Joe Biden dal canto suo è riuscito nel suo intento: la scelta di mantenere un profilo sobrio, toni pacati, il messaggio unitario ha pagato. Non in termini assoluti, ma per quello che era l’obiettivo primario del candidato: riprendere a Trump quegli Stati vinti per un soffio nel 2016. Il fatidico Blue Wall. Il messaggio ha funzionato meno per convincere gli ispanici (che sono tutto fuorché un gruppo omogeneo) e gli afroamericani: gli exit poll segnalano che entrambi i gruppi hanno scelto i democratici a larghissima maggioranza, ma in percentuali leggermente inferiori che nel 2016. Il candidato bianco, anziano e working class ha dunque usato al meglio le sue caratteristiche, ma non ha saputo galvanizzare gli altri. La mancanza di una vera campagna elettorale ha depotenziato l’effetto della scelta di Kamala Harris come vice, che era il potenziale elemento vivace, la novità del ticket presidenziale. La mancanza di comizi ha anche reso meno efficace l’utilizzo di Obama e di altre figure capaci di intercettare nuovi voti. Ciò detto, nessun presidente eletto aveva mai preso tanti voti e i democratici hanno fatto passi in avanti in molti Stati. Il loro è un successo a metà solo ed esclusivamente per la capacità di Trump accompagnata alla loro poca presa su alcuni segmenti di quella che fu la coalizione obamiana. Ma forse per parlare ai latinos si sarebbero dovuti toccare temi che avrebbero allontanato quei voti che Biden voleva riprendere.

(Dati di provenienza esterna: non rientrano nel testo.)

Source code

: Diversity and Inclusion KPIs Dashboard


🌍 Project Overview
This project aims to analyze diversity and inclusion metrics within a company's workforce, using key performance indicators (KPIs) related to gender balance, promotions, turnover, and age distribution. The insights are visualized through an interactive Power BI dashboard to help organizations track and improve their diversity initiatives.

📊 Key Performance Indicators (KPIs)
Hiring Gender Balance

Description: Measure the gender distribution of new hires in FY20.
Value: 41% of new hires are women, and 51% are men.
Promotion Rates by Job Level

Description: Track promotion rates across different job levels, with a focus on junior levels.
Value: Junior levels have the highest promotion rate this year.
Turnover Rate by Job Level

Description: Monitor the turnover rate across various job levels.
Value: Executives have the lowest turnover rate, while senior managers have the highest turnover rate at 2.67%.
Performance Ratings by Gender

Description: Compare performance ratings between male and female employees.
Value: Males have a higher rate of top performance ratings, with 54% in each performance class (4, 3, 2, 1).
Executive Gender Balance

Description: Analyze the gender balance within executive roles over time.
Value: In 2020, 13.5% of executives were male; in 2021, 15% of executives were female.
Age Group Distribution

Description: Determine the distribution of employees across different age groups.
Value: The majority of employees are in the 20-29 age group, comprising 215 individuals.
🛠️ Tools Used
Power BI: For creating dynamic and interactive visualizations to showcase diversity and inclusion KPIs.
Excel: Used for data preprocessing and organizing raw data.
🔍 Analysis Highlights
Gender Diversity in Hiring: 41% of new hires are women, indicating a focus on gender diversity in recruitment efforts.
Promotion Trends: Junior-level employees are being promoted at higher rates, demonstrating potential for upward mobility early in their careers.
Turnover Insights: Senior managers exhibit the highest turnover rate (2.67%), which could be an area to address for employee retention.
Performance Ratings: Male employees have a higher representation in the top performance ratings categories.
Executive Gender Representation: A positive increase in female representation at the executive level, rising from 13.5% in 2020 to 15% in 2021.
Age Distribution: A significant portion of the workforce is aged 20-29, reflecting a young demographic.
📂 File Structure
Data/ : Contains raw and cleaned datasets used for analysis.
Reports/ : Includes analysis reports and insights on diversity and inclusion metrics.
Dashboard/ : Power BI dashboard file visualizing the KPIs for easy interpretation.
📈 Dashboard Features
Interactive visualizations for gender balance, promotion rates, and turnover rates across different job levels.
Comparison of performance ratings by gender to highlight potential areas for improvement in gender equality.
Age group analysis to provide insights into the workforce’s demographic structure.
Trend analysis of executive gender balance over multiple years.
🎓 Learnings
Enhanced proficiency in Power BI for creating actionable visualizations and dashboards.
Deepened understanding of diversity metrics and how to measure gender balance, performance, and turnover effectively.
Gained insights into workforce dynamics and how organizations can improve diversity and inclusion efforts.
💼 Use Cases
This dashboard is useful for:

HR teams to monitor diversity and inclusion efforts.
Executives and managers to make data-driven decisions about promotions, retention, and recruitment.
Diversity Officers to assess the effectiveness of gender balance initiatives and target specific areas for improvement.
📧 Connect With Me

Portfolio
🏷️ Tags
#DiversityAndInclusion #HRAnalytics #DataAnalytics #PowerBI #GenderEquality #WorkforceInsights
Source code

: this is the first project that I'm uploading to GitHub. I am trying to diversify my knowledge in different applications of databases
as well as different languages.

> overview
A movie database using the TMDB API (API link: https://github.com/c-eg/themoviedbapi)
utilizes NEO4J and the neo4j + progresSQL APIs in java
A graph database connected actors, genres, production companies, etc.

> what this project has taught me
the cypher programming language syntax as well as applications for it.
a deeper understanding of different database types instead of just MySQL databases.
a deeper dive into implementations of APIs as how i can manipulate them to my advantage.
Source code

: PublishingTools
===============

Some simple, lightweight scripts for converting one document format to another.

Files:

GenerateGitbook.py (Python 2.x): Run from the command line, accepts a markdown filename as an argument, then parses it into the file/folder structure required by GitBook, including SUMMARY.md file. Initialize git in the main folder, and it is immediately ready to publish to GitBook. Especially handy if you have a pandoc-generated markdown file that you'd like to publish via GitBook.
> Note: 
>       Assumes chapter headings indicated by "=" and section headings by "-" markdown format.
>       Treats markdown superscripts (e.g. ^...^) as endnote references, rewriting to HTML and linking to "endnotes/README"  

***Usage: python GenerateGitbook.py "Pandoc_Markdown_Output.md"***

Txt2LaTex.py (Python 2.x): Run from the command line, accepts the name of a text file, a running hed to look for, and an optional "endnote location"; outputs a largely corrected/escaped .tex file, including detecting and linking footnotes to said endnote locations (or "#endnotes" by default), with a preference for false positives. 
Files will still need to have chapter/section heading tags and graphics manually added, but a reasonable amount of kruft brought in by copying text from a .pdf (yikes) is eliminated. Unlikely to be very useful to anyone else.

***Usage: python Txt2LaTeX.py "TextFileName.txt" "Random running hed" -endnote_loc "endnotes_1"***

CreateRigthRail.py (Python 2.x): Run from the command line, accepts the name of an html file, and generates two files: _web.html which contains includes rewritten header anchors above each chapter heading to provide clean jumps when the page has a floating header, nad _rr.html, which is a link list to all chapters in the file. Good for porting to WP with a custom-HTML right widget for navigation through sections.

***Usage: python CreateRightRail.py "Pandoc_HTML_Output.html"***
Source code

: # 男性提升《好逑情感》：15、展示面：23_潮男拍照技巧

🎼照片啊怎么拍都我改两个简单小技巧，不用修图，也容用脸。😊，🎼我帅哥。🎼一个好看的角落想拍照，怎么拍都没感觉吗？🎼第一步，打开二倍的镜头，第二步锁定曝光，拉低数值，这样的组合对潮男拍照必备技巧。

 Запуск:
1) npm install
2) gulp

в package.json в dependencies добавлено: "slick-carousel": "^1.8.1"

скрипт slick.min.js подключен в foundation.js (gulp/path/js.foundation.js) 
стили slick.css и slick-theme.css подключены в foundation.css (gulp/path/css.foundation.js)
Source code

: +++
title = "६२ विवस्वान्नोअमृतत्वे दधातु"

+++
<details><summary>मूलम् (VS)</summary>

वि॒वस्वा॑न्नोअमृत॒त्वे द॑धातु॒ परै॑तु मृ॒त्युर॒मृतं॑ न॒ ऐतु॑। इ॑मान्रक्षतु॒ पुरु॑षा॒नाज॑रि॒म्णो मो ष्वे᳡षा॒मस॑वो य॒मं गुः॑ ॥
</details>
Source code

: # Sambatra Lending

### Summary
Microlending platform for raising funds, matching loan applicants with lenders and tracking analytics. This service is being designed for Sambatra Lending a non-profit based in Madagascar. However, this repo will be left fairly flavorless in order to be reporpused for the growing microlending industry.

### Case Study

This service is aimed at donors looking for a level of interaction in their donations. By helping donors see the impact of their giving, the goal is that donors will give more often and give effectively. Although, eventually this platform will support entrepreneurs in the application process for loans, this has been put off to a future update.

Biden ha anche parlato spesso della volontà di tendere una mano ai repubblicani in Congresso, sperando che parlando del bene della nazione, un bene superiore, si possa farli ragionare, spingerli a fare dei compromessi. Una finestra possibile potrebbe essere la transizione: i repubblicani hanno tenuto e i democratici potrebbero favorire un compromesso per tamponare la crisi economica prima dell’insediamento del nuovo presidente.
Per Biden sarà comunque difficile. La sua candidatura segnala che il moderatismo non è la chiave per riconquistare il voto degli arrabbiati. Il presidente dovrà lavorare con un Senato ostile e con un Partito democratico con anime molto diverse al proprio interno. In molti stanno già dicendo: con un’agenda diversa e parlando di più e meglio agli ispanici avremmo ottenuto un successo ben più rotondo. Non è detto che sia così, ma non è un argomento senza fondamento. Dalla sua il nuovo presidente ha l’enorme esperienza di governo e una conoscenza dei meccanismi del Congresso – e persino molti dei senatori del partito avversario.
Ci sarà tempo per guardare al formarsi dell’amministrazione, per adesso c’è da attendere la fine del pericoloso tentativo di Trump di far deragliare il processo democratico. Già da come si svolgerà questo passaggio di poteri potremo farci un’idea di cosa attende gli Stati Uniti nei prossimi quattro anni.